Research Interests:

• Catalysis
• Supercritical Fluids
• Graphite Nanofibers
• Ruthenium Complexes

      Our research group currently has three major focuses: a) catalysis in supercritical fluids, b) the use of graphite nanofibers as catalyst supports, and c) synthesis of novel coordination complexes.

      a) One important problem associated with the use of heterogeneous catalysts is the difficulty in attaining and maintaining high diffusion rates of the substrate to, and through, the solid catalyst.  To address this problem, reactions are typically run using gas phase substrates over solid catalysts.  Unfortunately, the high temperatures that are often required to vaporize the substrates can result in both a loss of product selectivity and catalyst decomposition; thus, we are investigating the use of supercritical fluids (SCFs) as a reaction medium.  SCF can often dissolve both the substrate and products, while maintaining high diffusion rates at lower temperatures.  Additionally, SC CO₂ is much more environmentally-friendly than many traditional liquid phase solvents.  We are currently focused on the isomerization of a-pinene oxide over NaY zeolite catalysts as a model reaction for our SCF studies.  The product, campholenic aldehyde, is of particular interest as a precursor for fragrance chemicals (e.g., santalol) in the perfume, flavor, cosmetic and pharmaceutical industries.         

      b) Gel bi-propulsion systems can be used as simple boosters and variable thrusters for NASA launch vehicles, spacecraft and satellites as well as bi-propellant systems utilizing advanced management for increased tactical missiles.  The increased safety of gels over current hypergolic liquids and high energy density solid propellants decreases hazards of manned space flights and reduces handling and transportation risks in ground operations.  We are synthesizing carbon nanofibers for use in candidate fuel gels.

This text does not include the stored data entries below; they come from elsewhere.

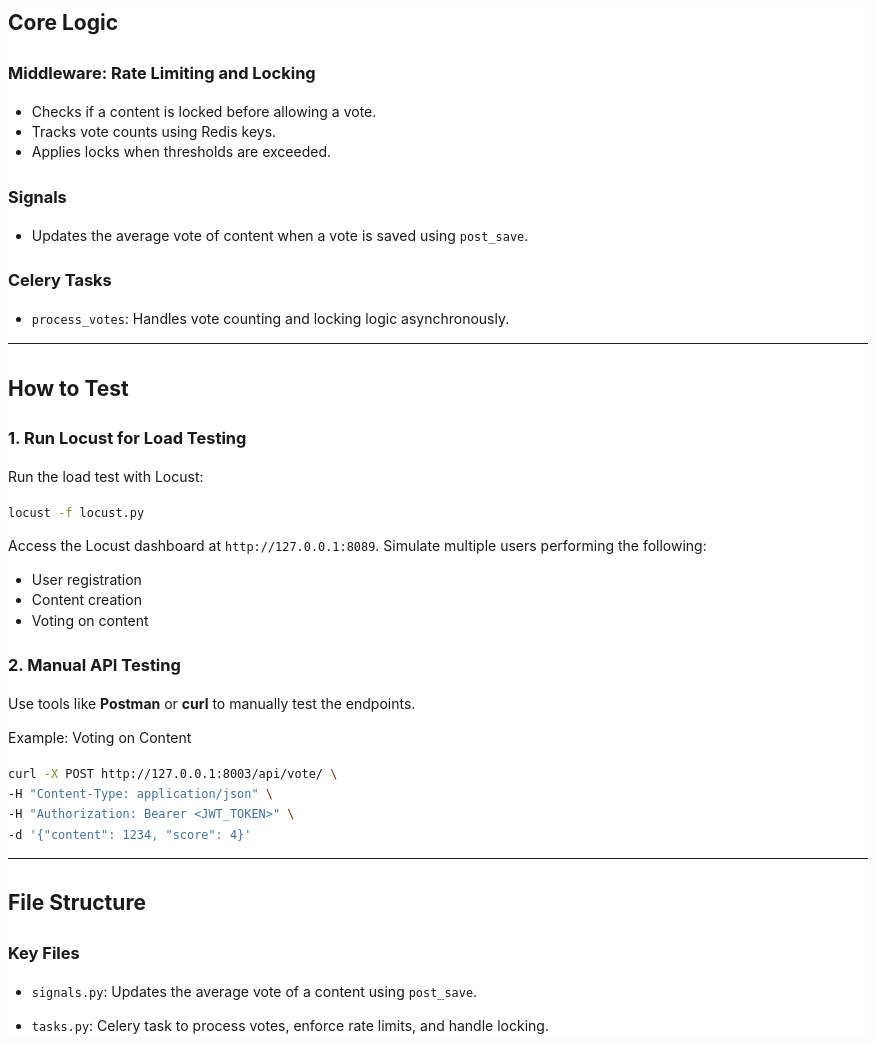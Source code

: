 
## **Core Logic**

### **Middleware: Rate Limiting and Locking**
- Checks if a content is locked before allowing a vote.
- Tracks vote counts using Redis keys.
- Applies locks when thresholds are exceeded.

### **Signals**
- Updates the average vote of content when a vote is saved using `post_save`.

### **Celery Tasks**
- `process_votes`: Handles vote counting and locking logic asynchronously.

---

## **How to Test**

### **1. Run Locust for Load Testing**

Run the load test with Locust:
```bash
locust -f locust.py
```

Access the Locust dashboard at `http://127.0.0.1:8089`. Simulate multiple users performing the following:
- User registration
- Content creation
- Voting on content

### **2. Manual API Testing**
Use tools like **Postman** or **curl** to manually test the endpoints.

Example: Voting on Content
```bash
curl -X POST http://127.0.0.1:8003/api/vote/ \
-H "Content-Type: application/json" \
-H "Authorization: Bearer <JWT_TOKEN>" \
-d '{"content": 1234, "score": 4}'
```

---

## **File Structure**

### **Key Files**
- `signals.py`:
  Updates the average vote of a content using `post_save`.

- `tasks.py`:
  Celery task to process votes, enforce rate limits, and handle locking.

      c) We have successfully synthesized a series of ruthenium(II) complexes in which the trans-positions of the coordination octahedron are spanned via a unique in situ procedure.  Interest in such trans-spanned complexes stems from their implied ability to demonstrate guest-host reactivities and to mimic naturally occurring enzymes and metalloreceptors.  ¹H and ¹³C NMR studies have shown that the spanning linkage freely rotates and thus, the complexes act as a "molecular gyroscope".  We are currently synthesizing new families of complexes with more rigid pockets for catalytic activity.